Entries provided |
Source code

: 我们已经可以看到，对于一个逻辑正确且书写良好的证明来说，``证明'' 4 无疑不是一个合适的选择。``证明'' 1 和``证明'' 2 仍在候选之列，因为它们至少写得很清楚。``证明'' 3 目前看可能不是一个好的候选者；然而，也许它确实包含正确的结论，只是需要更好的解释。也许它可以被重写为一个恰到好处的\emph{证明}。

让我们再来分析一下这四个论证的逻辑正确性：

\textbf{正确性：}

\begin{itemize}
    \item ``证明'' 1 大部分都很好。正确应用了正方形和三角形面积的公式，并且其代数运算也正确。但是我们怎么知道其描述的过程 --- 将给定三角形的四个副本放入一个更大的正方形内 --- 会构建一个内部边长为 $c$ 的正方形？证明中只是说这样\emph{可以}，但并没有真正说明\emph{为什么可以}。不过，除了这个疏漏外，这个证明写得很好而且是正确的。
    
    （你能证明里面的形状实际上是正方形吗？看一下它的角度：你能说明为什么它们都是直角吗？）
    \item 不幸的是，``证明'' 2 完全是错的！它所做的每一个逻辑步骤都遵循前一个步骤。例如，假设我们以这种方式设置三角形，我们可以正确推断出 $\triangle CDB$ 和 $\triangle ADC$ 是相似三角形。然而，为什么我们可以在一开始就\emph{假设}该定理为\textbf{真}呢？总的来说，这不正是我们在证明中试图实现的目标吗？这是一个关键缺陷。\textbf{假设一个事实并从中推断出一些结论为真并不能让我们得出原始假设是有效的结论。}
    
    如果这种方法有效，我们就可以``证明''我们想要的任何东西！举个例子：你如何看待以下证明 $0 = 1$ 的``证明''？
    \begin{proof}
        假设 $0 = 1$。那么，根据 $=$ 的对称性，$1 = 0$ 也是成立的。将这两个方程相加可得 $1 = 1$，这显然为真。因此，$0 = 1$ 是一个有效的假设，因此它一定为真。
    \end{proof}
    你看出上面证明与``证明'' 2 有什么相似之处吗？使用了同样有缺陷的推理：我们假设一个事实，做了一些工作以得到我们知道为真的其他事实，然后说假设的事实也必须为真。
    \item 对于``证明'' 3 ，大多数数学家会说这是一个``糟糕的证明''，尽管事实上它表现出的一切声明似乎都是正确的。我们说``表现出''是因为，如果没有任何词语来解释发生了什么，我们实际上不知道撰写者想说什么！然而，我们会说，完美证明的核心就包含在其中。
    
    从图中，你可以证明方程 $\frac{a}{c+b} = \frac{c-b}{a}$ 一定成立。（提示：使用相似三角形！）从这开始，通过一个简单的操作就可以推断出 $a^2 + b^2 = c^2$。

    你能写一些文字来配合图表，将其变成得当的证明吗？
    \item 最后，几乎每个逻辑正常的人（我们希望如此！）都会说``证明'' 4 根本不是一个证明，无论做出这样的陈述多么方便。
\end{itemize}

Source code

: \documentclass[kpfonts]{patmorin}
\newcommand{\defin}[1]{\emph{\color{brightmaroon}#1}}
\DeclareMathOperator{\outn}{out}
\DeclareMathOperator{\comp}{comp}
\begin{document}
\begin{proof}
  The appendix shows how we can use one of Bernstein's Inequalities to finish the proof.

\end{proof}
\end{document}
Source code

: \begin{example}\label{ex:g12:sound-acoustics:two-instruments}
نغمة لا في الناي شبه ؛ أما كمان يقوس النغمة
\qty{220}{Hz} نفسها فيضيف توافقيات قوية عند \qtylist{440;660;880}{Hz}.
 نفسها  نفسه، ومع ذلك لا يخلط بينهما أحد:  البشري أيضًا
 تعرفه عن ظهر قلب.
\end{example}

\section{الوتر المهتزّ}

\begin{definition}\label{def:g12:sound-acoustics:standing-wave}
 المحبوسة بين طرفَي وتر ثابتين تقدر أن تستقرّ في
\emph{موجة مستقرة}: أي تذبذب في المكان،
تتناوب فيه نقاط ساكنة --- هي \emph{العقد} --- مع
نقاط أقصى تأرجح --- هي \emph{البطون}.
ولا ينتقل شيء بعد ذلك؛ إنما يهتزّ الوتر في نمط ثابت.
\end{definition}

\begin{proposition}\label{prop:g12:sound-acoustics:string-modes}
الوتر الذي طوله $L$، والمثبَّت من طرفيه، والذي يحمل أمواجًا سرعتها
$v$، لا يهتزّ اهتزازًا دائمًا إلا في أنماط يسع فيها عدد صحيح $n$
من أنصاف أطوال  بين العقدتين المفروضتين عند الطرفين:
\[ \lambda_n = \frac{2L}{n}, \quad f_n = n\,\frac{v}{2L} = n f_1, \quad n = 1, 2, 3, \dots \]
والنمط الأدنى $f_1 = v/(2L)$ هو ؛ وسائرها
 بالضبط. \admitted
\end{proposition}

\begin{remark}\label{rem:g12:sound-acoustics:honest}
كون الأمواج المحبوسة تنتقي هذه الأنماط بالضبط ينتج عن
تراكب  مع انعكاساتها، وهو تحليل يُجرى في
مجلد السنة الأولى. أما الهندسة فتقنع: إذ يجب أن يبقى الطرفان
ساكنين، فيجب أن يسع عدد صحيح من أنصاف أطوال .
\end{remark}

Problem to solve |
What you give back should match the entries above exactly.

Expected answer |
Source code

: 我们已经可以看到，对于一个逻辑正确且书写良好的证明来说，``证明'' 4 无疑不是一个合适的选择。``证明'' 1 和``证明'' 2 仍在候选之列，因为它们至少写得很清楚。``证明'' 3 目前看可能不是一个好的候选者；然而，也许它确实包含正确的结论，只是需要更好的解释。也许它可以被重写为一个恰到好处的\emph{证明}。

让我们再来分析一下这四个论证的逻辑正确性：

\textbf{正确性：}

\begin{itemize}
    \item ``证明'' 1 大部分都很好。正确应用了正方形和三角形面积的公式，并且其代数运算也正确。但是我们怎么知道其描述的过程 --- 将给定三角形的四个副本放入一个更大的正方形内 --- 会构建一个内部边长为 $c$ 的正方形？证明中只是说这样\emph{可以}，但并没有真正说明\emph{为什么可以}。不过，除了这个疏漏外，这个证明写得很好而且是正确的。
    
    （你能证明里面的形状实际上是正方形吗？看一下它的角度：你能说明为什么它们都是直角吗？）
    \item 不幸的是，``证明'' 2 完全是错的！它所做的每一个逻辑步骤都遵循前一个步骤。例如，假设我们以这种方式设置三角形，我们可以正确推断出 $\triangle CDB$ 和 $\triangle ADC$ 是相似三角形。然而，为什么我们可以在一开始就\emph{假设}该定理为\textbf{真}呢？总的来说，这不正是我们在证明中试图实现的目标吗？这是一个关键缺陷。\textbf{假设一个事实并从中推断出一些结论为真并不能让我们得出原始假设是有效的结论。}
    
    如果这种方法有效，我们就可以``证明''我们想要的任何东西！举个例子：你如何看待以下证明 $0 = 1$ 的``证明''？
    \begin{proof}
        假设 $0 = 1$。那么，根据 $=$ 的对称性，$1 = 0$ 也是成立的。将这两个方程相加可得 $1 = 1$，这显然为真。因此，$0 = 1$ 是一个有效的假设，因此它一定为真。
    \end{proof}
    你看出上面证明与``证明'' 2 有什么相似之处吗？使用了同样有缺陷的推理：我们假设一个事实，做了一些工作以得到我们知道为真的其他事实，然后说假设的事实也必须为真。
    \item 对于``证明'' 3 ，大多数数学家会说这是一个``糟糕的证明''，尽管事实上它表现出的一切声明似乎都是正确的。我们说``表现出''是因为，如果没有任何词语来解释发生了什么，我们实际上不知道撰写者想说什么！然而，我们会说，完美证明的核心就包含在其中。
    
    从图中，你可以证明方程 $\frac{a}{c+b} = \frac{c-b}{a}$ 一定成立。（提示：使用相似三角形！）从这开始，通过一个简单的操作就可以推断出 $a^2 + b^2 = c^2$。

    你能写一些文字来配合图表，将其变成得当的证明吗？
    \item 最后，几乎每个逻辑正常的人（我们希望如此！）都会说``证明'' 4 根本不是一个证明，无论做出这样的陈述多么方便。
\end{itemize}

Source code

: \documentclass[kpfonts]{patmorin}
\newcommand{\defin}[1]{\emph{\color{brightmaroon}#1}}
\DeclareMathOperator{\outn}{out}
\DeclareMathOperator{\comp}{comp}
\begin{document}
\begin{proof}
  The appendix shows how we can use one of Bernstein's Inequalities to finish the proof.

\end{proof}
\end{document}
Source code

: \begin{example}\label{ex:g12:sound-acoustics:two-instruments}
نغمة لا في الناي شبه ؛ أما كمان يقوس النغمة
\qty{220}{Hz} نفسها فيضيف توافقيات قوية عند \qtylist{440;660;880}{Hz}.
 نفسها  نفسه، ومع ذلك لا يخلط بينهما أحد:  البشري أيضًا
 تعرفه عن ظهر قلب.
\end{example}

\section{الوتر المهتزّ}

\begin{definition}\label{def:g12:sound-acoustics:standing-wave}
 المحبوسة بين طرفَي وتر ثابتين تقدر أن تستقرّ في
\emph{موجة مستقرة}: أي تذبذب في المكان،
تتناوب فيه نقاط ساكنة --- هي \emph{العقد} --- مع
نقاط أقصى تأرجح --- هي \emph{البطون}.
ولا ينتقل شيء بعد ذلك؛ إنما يهتزّ الوتر في نمط ثابت.
\end{definition}

\begin{proposition}\label{prop:g12:sound-acoustics:string-modes}
الوتر الذي طوله $L$، والمثبَّت من طرفيه، والذي يحمل أمواجًا سرعتها
$v$، لا يهتزّ اهتزازًا دائمًا إلا في أنماط يسع فيها عدد صحيح $n$
من أنصاف أطوال  بين العقدتين المفروضتين عند الطرفين:
\[ \lambda_n = \frac{2L}{n}, \quad f_n = n\,\frac{v}{2L} = n f_1, \quad n = 1, 2, 3, \dots \]
والنمط الأدنى $f_1 = v/(2L)$ هو ؛ وسائرها
 بالضبط. \admitted
\end{proposition}

\begin{remark}\label{rem:g12:sound-acoustics:honest}
كون الأمواج المحبوسة تنتقي هذه الأنماط بالضبط ينتج عن
تراكب  مع انعكاساتها، وهو تحليل يُجرى في
مجلد السنة الأولى. أما الهندسة فتقنع: إذ يجب أن يبقى الطرفان
ساكنين، فيجب أن يسع عدد صحيح من أنصاف أطوال .
\end{remark}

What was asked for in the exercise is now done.